Extracted data START
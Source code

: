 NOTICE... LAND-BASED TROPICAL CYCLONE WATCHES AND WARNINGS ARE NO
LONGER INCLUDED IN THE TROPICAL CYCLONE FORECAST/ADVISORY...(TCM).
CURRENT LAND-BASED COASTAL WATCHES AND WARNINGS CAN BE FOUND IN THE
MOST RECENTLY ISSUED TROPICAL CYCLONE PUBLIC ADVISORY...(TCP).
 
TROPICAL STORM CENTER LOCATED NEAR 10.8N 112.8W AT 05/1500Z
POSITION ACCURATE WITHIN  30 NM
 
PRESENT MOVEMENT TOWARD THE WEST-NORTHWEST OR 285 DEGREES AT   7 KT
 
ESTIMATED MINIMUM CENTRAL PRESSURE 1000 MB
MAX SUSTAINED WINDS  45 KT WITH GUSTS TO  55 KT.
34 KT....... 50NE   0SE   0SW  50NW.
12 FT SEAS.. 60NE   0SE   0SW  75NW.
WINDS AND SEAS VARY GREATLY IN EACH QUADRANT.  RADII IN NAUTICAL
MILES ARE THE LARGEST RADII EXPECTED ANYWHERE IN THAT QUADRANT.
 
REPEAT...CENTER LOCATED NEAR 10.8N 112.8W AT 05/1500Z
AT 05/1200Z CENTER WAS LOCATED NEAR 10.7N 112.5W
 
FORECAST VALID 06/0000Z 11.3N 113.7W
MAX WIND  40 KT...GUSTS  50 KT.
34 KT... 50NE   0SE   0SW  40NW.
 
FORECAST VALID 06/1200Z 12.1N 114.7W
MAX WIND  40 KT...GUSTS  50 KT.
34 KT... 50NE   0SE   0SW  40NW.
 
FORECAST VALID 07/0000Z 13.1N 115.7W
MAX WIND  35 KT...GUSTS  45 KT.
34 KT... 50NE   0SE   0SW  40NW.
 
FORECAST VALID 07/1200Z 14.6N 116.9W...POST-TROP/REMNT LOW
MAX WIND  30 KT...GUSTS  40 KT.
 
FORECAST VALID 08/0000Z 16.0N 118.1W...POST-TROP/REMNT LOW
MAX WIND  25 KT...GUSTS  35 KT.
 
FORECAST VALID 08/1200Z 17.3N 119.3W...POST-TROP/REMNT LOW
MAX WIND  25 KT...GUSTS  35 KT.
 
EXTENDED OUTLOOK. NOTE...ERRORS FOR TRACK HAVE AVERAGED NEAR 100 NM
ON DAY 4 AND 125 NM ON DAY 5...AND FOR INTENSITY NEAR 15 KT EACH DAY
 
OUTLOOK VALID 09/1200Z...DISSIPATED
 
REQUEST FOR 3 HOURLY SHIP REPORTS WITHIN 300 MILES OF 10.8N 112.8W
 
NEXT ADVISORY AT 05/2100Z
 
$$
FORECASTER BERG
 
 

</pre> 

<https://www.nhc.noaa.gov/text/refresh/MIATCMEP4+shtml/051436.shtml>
Extracted data END
▶ [Task to complete]: Give the material above again, word for word.

▶ [Solution to this problem]:
Source code

: NOTICE... LAND-BASED TROPICAL CYCLONE WATCHES AND WARNINGS ARE NO
LONGER INCLUDED IN THE TROPICAL CYCLONE FORECAST/ADVISORY...(TCM).
CURRENT LAND-BASED COASTAL WATCHES AND WARNINGS CAN BE FOUND IN THE
MOST RECENTLY ISSUED TROPICAL CYCLONE PUBLIC ADVISORY...(TCP).
 
TROPICAL STORM CENTER LOCATED NEAR 10.8N 112.8W AT 05/1500Z
POSITION ACCURATE WITHIN  30 NM
 
PRESENT MOVEMENT TOWARD THE WEST-NORTHWEST OR 285 DEGREES AT   7 KT
 
ESTIMATED MINIMUM CENTRAL PRESSURE 1000 MB
MAX SUSTAINED WINDS  45 KT WITH GUSTS TO  55 KT.
34 KT....... 50NE   0SE   0SW  50NW.
12 FT SEAS.. 60NE   0SE   0SW  75NW.
WINDS AND SEAS VARY GREATLY IN EACH QUADRANT.  RADII IN NAUTICAL
MILES ARE THE LARGEST RADII EXPECTED ANYWHERE IN THAT QUADRANT.
 
REPEAT...CENTER LOCATED NEAR 10.8N 112.8W AT 05/1500Z
AT 05/1200Z CENTER WAS LOCATED NEAR 10.7N 112.5W
 
FORECAST VALID 06/0000Z 11.3N 113.7W
MAX WIND  40 KT...GUSTS  50 KT.
34 KT... 50NE   0SE   0SW  40NW.
 
FORECAST VALID 06/1200Z 12.1N 114.7W
MAX WIND  40 KT...GUSTS  50 KT.
34 KT... 50NE   0SE   0SW  40NW.
 
FORECAST VALID 07/0000Z 13.1N 115.7W
MAX WIND  35 KT...GUSTS  45 KT.
34 KT... 50NE   0SE   0SW  40NW.
 
FORECAST VALID 07/1200Z 14.6N 116.9W...POST-TROP/REMNT LOW
MAX WIND  30 KT...GUSTS  40 KT.
 
FORECAST VALID 08/0000Z 16.0N 118.1W...POST-TROP/REMNT LOW
MAX WIND  25 KT...GUSTS  35 KT.
 
FORECAST VALID 08/1200Z 17.3N 119.3W...POST-TROP/REMNT LOW
MAX WIND  25 KT...GUSTS  35 KT.
 
EXTENDED OUTLOOK. NOTE...ERRORS FOR TRACK HAVE AVERAGED NEAR 100 NM
ON DAY 4 AND 125 NM ON DAY 5...AND FOR INTENSITY NEAR 15 KT EACH DAY
 
OUTLOOK VALID 09/1200Z...DISSIPATED
 
REQUEST FOR 3 HOURLY SHIP REPORTS WITHIN 300 MILES OF 10.8N 112.8W
 
NEXT ADVISORY AT 05/2100Z
 
$$
FORECASTER BERG
 
 

</pre> 

<https://www.nhc.noaa.gov/text/refresh/MIATCMEP4+shtml/051436.shtml>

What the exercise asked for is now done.